The following code is an example, which is a copy from *examples/train_nhp.py*.


.. code-block:: python

    import argparse
    from easy_tpp.config_factory import Config
    from easy_tpp.runner import Runner


    def main():
        parser = argparse.ArgumentParser()

        parser.add_argument('--config_dir', type=str, required=False, default='configs/experiment_config.yaml',
                            help='Dir of configuration yaml to train and evaluate the model.')

        parser.add_argument('--experiment_id', type=str, required=False, default='RMTPP_train',
                            help='Experiment id in the config file.')

        args = parser.parse_args()

        config = Config.build_from_yaml_file(args.config_dir, experiment_id=args.experiment_id)

        model_runner = Runner.build_from_config(config)

        model_runner.run()


    if __name__ == '__main__':
        main()





Checkout the output
========================


During training, the log, the best model based on valid set performance, the complete configuration file are all saved. The directory of the saved files is specified in 'base' of ``model_config.yaml``, i.e.,



In the `./checkpoints/` folder, one find the correct subfolder by concatenating the 'experiment_id' and running timestamps. Inside that subfolder, there is a complete configuration file, e.g., ``NHP_train_output.yaml`` that records all the information used in the pipeline.
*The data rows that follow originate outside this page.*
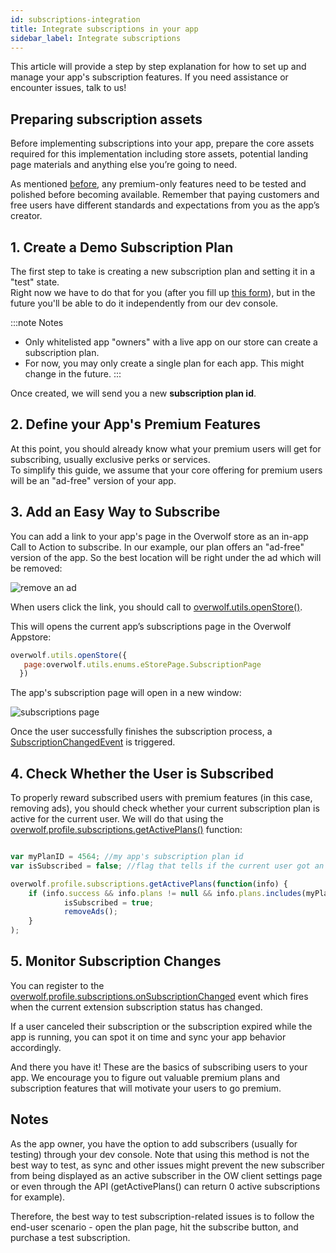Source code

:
 ```yaml
---
id: subscriptions-integration
title: Integrate subscriptions in your app
sidebar_label: Integrate subscriptions
---
```


This article will provide a step by step explanation for how to set up and manage your app's subscription features. If you need assistance or encounter issues, talk to us!

## Preparing subscription assets

Before implementing subscriptions into your app, prepare the core assets required for this implementation including store assets, potential landing page materials and anything else you’re going to need. 

As mentioned [before](subscriptions-overview), any premium-only features need to be tested and polished before becoming available. Remember that paying customers and free users have different standards and expectations from you as the app’s creator.

## 1. Create a Demo Subscription Plan

The first step to take is creating a new subscription plan and setting it in a "test" state.    
Right now we have to do that for you (after you fill up [this form](subscriptions-request-form)), but in the future you'll be able to do it independently from our dev console.

:::note Notes
* Only whitelisted app "owners" with a live app on our store can create a subscription plan.  
* For now, you may only create a single plan for each app. This might change in the future. 
:::

Once created, we will send you a new **subscription plan id**.

## 2. Define your App's Premium Features 

At this point, you should already know what your premium users will get for subscribing, usually exclusive perks or services.  
To simplify this guide, we assume that your core offering for premium users will be an "ad-free" version of your app.

## 3. Add an Easy Way to Subscribe

You can add a link to your app's page in the Overwolf store as an in-app Call to Action to subscribe. In our example, our plan offers an "ad-free" version of the app. So the best location will be right under the ad which will be removed:

![remove an ad](../assets/subscriptions/remove-an-ad.png)

When users click the link, you should call to [overwolf.utils.openStore()](../api/overwolf-utils#openstoreparam).  

This will opens the current app’s subscriptions page in the Overwolf Appstore:

```js
overwolf.utils.openStore({
   page:overwolf.utils.enums.eStorePage.SubscriptionPage
  })
```
The app's subscription page will open in a new window:

![subscriptions page](../assets/subscriptions/subscription-page.png)

Once the user successfully finishes the subscription process, a [SubscriptionChangedEvent](#4-monitor-subscription-changes) is triggered.  

## 4. Check Whether the User is Subscribed

To properly reward subscribed users with premium features (in this case, removing ads), you should check whether your current subscription plan is active for the current user. We will do that using the [overwolf.profile.subscriptions.getActivePlans()](../api/overwolf-profile-subscriptions#getactiveplanscallback) function:

```js

var myPlanID = 4564; //my app's subscription plan id
var isSubscribed = false; //flag that tells if the current user got an active subscription

overwolf.profile.subscriptions.getActivePlans(function(info) { 
    if (info.success && info.plans != null && info.plans.includes(myPlanID)) {    
            isSubscribed = true;
            removeAds();
    }
);
```

## 5. Monitor Subscription Changes

You can register to the [overwolf.profile.subscriptions.onSubscriptionChanged](../api/overwolf-profile-subscriptions#onsubscriptionchanged) event which fires when the current extension subscription status has changed.  

If a user canceled their subscription or the subscription expired while the app is running, you can spot it on time and sync your app behavior accordingly.

And there you have it! These are the basics of subscribing users to your app. We encourage you to figure out valuable premium plans and subscription features that will motivate your users to go premium. 

## Notes

As the app owner, you have the option to add subscribers (usually for testing) through your dev console. Note that using this method is not the best way to test, as sync and other issues might prevent the new subscriber from being displayed as an active subscriber in the OW client settings page or even through the API (getActivePlans() can return 0 active subscriptions for example).

Therefore, the best way to test subscription-related issues is to follow the end-user scenario - open the plan page, hit the subscribe button, and purchase a test subscription.  
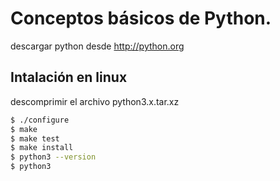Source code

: # Conceptos básicos de Python.

descargar python desde http://python.org

## Intalación en linux

descomprimir el archivo python3.x.tar.xz

```bash
$ ./configure
$ make
$ make test
$ make install
$ python3 --version
$ python3
```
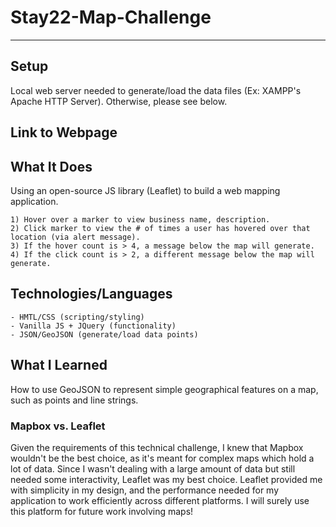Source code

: # Stay22-Map-Challenge

---

## Setup

Local web server needed to generate/load the data files (Ex: XAMPP's Apache HTTP Server). Otherwise, please see below.  

## Link to Webpage 


## What It Does

Using an open-source JS library (Leaflet) to build a web mapping application.
```
1) Hover over a marker to view business name, description. 
2) Click marker to view the # of times a user has hovered over that location (via alert message).
3) If the hover count is > 4, a message below the map will generate. 
4) If the click count is > 2, a different message below the map will generate. 

```
## Technologies/Languages
```
- HMTL/CSS (scripting/styling)
- Vanilla JS + JQuery (functionality)
- JSON/GeoJSON (generate/load data points)
```
## What I Learned 
How to use GeoJSON to represent simple geographical features on a map, such as points and line strings.

### Mapbox vs. Leaflet
        
Given the requirements of this technical challenge, I knew that Mapbox wouldn't be the best choice, as it's meant for complex maps which hold a lot of data. Since I wasn't dealing with a large amount of data but still needed some interactivity, Leaflet was my best choice. Leaflet provided me with simplicity in my design, and the performance needed for my application to work efficiently across different platforms. I will surely use this platform for future work involving maps!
The

.. code-block:: yaml

    data_config:
      train_dir: ../data/conttime/train.pkl
      valid_dir: ../data/conttime/dev.pkl
      test_dir: ../data/conttime/test.pkl
      specs:
        num_event_types_pad: 6
        num_event_types: 5
        event_pad_index: 5
      data_format: pkl
    base_config:
      stage: train
      backend: tensorflow
      dataset_id: conttime
      runner_id: std_tpp
      model_id: RMTPP
      base_dir: ./checkpoints/
      exp_id: RMTPP_train
      log_folder: ./checkpoints/98888_4299965824_221205-153425
      saved_model_dir: ./checkpoints/98888_4299965824_221205-153425/models/saved_model
      saved_log_dir: ./checkpoints/98888_4299965824_221205-153425/log
      output_config_dir: ./checkpoints/98888_4299965824_221205-153425/RMTPP_train_output.yaml
    model_config:
      hidden_size: 32
      time_emb_size: 16
      num_layers: 2
      num_heads: 2
      mc_num_sample_per_step: 20
      sharing_param_layer: false
      loss_integral_num_sample_per_step: 20
      dropout: 0.0
      use_ln: false
      seed: 2019
      gpu: 0
      thinning_params:
        num_seq: 10
        num_sample: 1
        num_exp: 500
        look_ahead_time: 10
        patience_counter: 5
        over_sample_rate: 5
        num_samples_boundary: 5
        dtime_max: 5
        num_step_gen: 1
      trainer:
        batch_size: 256
        max_epoch: 10
        shuffle: false
        optimizer: adam
        learning_rate: 0.001
        valid_freq: 1
        use_tfb: false
        metrics:
        - acc
        - rmse
        seq_pad_end: true
      is_training: true
      num_event_types_pad: 6
      num_event_types: 5
      event_pad_index: 5
      model_id: RMTPP



If we set ``use_tfb`` to ``true``, it means we can launch the tensorboard to track the training process, one
can see `Running Tensorboard <../advanced/tensorboard.html>`_ for details.